Olivia Archer has spent four seasons on the marriage mart. Four. The only thing to come out of those four seasons are embarrassing nicknames like Prissy Missy and London’s Least Likely to Cause a Scandal. Having spent her life following the rules taught by her mother and the finishing school she attended hasn’t worked to get her a respectable husband or a romantic love story. All it’s gotten her is wallflower status in the ton and a betrothal she doesn’t want with Phineas Cole, the Mad Baron. The man who according to all the gossips murdered his first wife.

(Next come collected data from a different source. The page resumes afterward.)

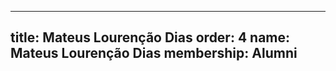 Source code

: ---
  title: Mateus Lourenção Dias
  order: 4
  name: Mateus Lourenção Dias
  membership: Alumni
  ---
   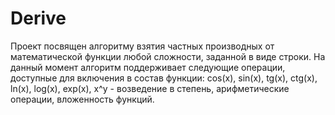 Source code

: # Derive

Проект посвящен алгоритму взятия частных производных от математической функции любой сложности, заданной в виде строки.
На данный момент алгоритм поддерживает следующие операции, доступные для включения в состав функции: cos(x), sin(x), tg(x), ctg(x), ln(x), log(x), exp(x), x^y - возведение в степень, арифметические операции, вложенность функций.
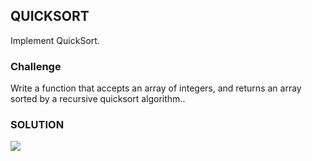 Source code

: ## QUICKSORT

Implement QuickSort. 

### Challenge

Write a function that accepts an array of integers, and returns an array sorted by a recursive quicksort algorithm..

### SOLUTION

![](assets/quicksort.jpg) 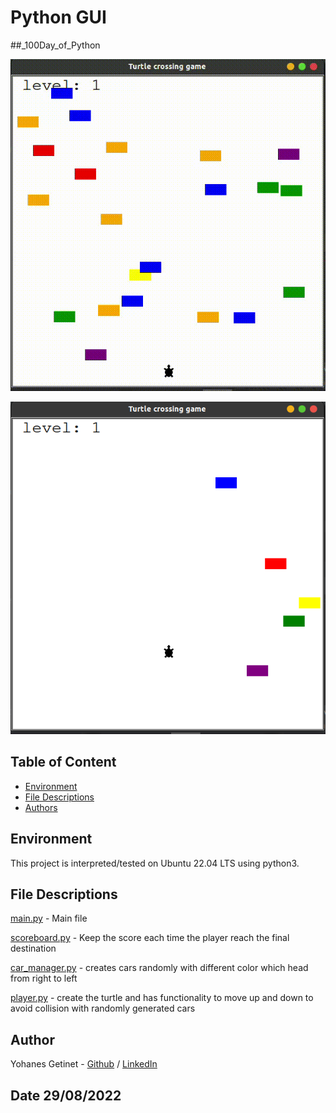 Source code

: # Python GUI 
##_100Day_of_Python

![ Turtle crossing game ](https://github.com/YohanesGetinet1/100DayOfPython/blob/master/Day23_turtle_crossing_game/Screencast%20from%2008-29-2022%2012_44_48%20PM.gif)

![Turtle crossing ](https://github.com/YohanesGetinet1/100DayOfPython/blob/master/Day23_turtle_crossing_game/Screenshot%20from%202022-08-29%2012-45-43.png)
## Table of Content
* [Environment](#environment)
* [File Descriptions](#file-descriptions)
* [Authors](#author)

## Environment
This project is interpreted/tested on Ubuntu 22.04 LTS using python3. 


## File Descriptions
[main.py](main.py)  - Main file

[scoreboard.py](scoreboard.py) - Keep the score each time the player reach the final destination

[car_manager.py](car_manager.py) - creates cars randomly with different color which head from right to left

[player.py](player.py) - create the turtle and has functionality to move up and down to avoid collision with randomly generated cars



## Author
Yohanes Getinet - [Github](https://github.com/YohanesGetinet1) / [LinkedIn](https://www.linkedin.com/in/yohanesgetinet/)  
## Date 29/08/2022
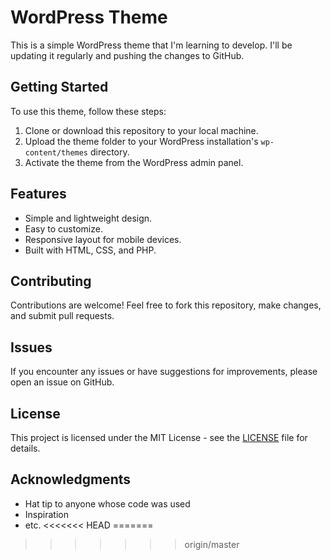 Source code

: # WordPress Theme

This is a simple WordPress theme that I'm learning to develop. I'll be updating it regularly and pushing the changes to GitHub.

## Getting Started

To use this theme, follow these steps:

1. Clone or download this repository to your local machine.
2. Upload the theme folder to your WordPress installation's `wp-content/themes` directory.
3. Activate the theme from the WordPress admin panel.

## Features

- Simple and lightweight design.
- Easy to customize.
- Responsive layout for mobile devices.
- Built with HTML, CSS, and PHP.

## Contributing

Contributions are welcome! Feel free to fork this repository, make changes, and submit pull requests.

## Issues

If you encounter any issues or have suggestions for improvements, please open an issue on GitHub.

## License

This project is licensed under the MIT License - see the [LICENSE](LICENSE) file for details.

## Acknowledgments

- Hat tip to anyone whose code was used
- Inspiration
- etc.
<<<<<<< HEAD
=======

>>>>>>> origin/master
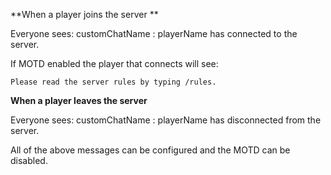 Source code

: **When a player joins the server
**

Everyone sees:
customChatName : playerName has connected to the server.


If MOTD enabled the player that connects will see:

    Please read the server rules by typing /rules.

**When a player leaves the server**


Everyone sees:
customChatName : playerName has disconnected from the server.

All of the above messages can be configured and the MOTD can be disabled.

Phinn has come to town for two reasons, to help the Duke of Ashbrooke build their Deference Engine for the Great Exhibition and to find a biddable, gentle wife. A wife who is the exact opposite of the first woman he married. When he sets eyes on Ms. Olivia Archer at a ball he immediately feels a pull toward her and decides that she is the one he wants. So he goes and talks to her parents and succeeds in getting a marriage agreement. He doesn’t count on the wallflower who has spent a lifetime of following all the rules to go wild and start to break every rule in the book in order to get out of marrying him.
“You know all the rules, Olivia,” Emma said. “You just have to break them, one by one, as you encounter them.”
Olivia is beside herself with worry and fear when she realizes who her parents have promised her in marriage to. So she sets out to be the exact opposite of what Phinn wants. She goes to extreme measures, like getting drunk, asking men to dance and wearing revealing clothing. She does everything she can think of to get Phinn to realize she is not the kind of wife he wants. Unfortunately for her, Phinn only becomes more intrigued with this new Olivia. So as she is determined to get out of marrying him, Phinn is just as determined to win over and woo Olivia into marriage. Even going so far as to taking advice from one very clueless friend and bet her that he’ll win her over in the end.
“I think I might surprise you,” she said. “Perhaps even scare you off.”
The words were out of his mouth before he could consider the pros and cons and consequences: “Would you care to wager about that?”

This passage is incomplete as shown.